▸ What you are asked to do:
When you have gone through the records, report how many lines include "optional", giving the number and nothing more.
*** Begin section ***
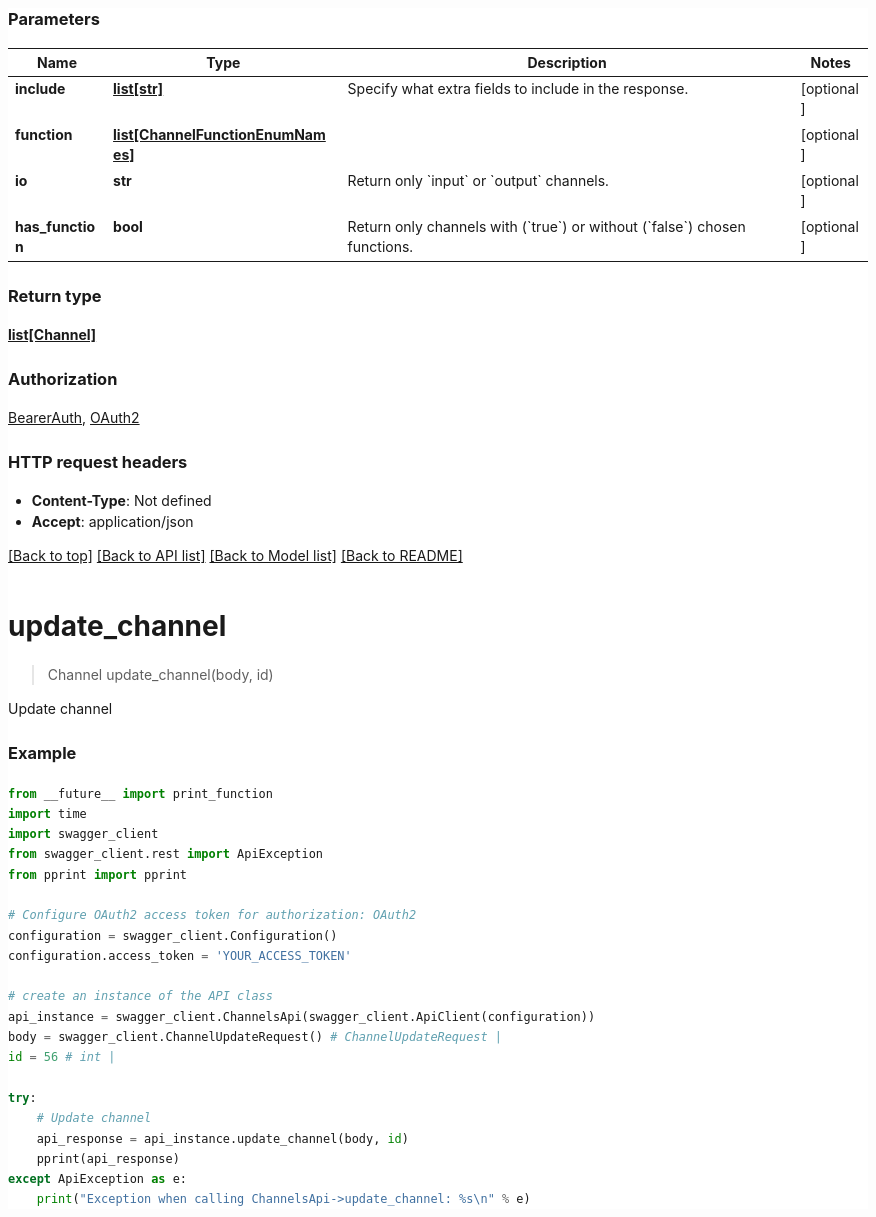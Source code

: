 ### Parameters

Name | Type | Description  | Notes
------------- | ------------- | ------------- | -------------
 **include** | [**list[str]**](str.md)| Specify what extra fields to include in the response. | [optional] 
 **function** | [**list[ChannelFunctionEnumNames]**](ChannelFunctionEnumNames.md)|  | [optional] 
 **io** | **str**| Return only &#x60;input&#x60; or &#x60;output&#x60; channels. | [optional] 
 **has_function** | **bool**| Return only channels with (&#x60;true&#x60;) or without (&#x60;false&#x60;) chosen functions. | [optional] 

### Return type

[**list[Channel]**](Channel.md)

### Authorization

[BearerAuth](../README.md#BearerAuth), [OAuth2](../README.md#OAuth2)

### HTTP request headers

 - **Content-Type**: Not defined
 - **Accept**: application/json

[[Back to top]](#) [[Back to API list]](../README.md#documentation-for-api-endpoints) [[Back to Model list]](../README.md#documentation-for-models) [[Back to README]](../README.md)

# **update_channel**
> Channel update_channel(body, id)

Update channel

### Example
```python
from __future__ import print_function
import time
import swagger_client
from swagger_client.rest import ApiException
from pprint import pprint

# Configure OAuth2 access token for authorization: OAuth2
configuration = swagger_client.Configuration()
configuration.access_token = 'YOUR_ACCESS_TOKEN'

# create an instance of the API class
api_instance = swagger_client.ChannelsApi(swagger_client.ApiClient(configuration))
body = swagger_client.ChannelUpdateRequest() # ChannelUpdateRequest | 
id = 56 # int | 

try:
    # Update channel
    api_response = api_instance.update_channel(body, id)
    pprint(api_response)
except ApiException as e:
    print("Exception when calling ChannelsApi->update_channel: %s\n" % e)
```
*** End section ***
▸ Task answer:
4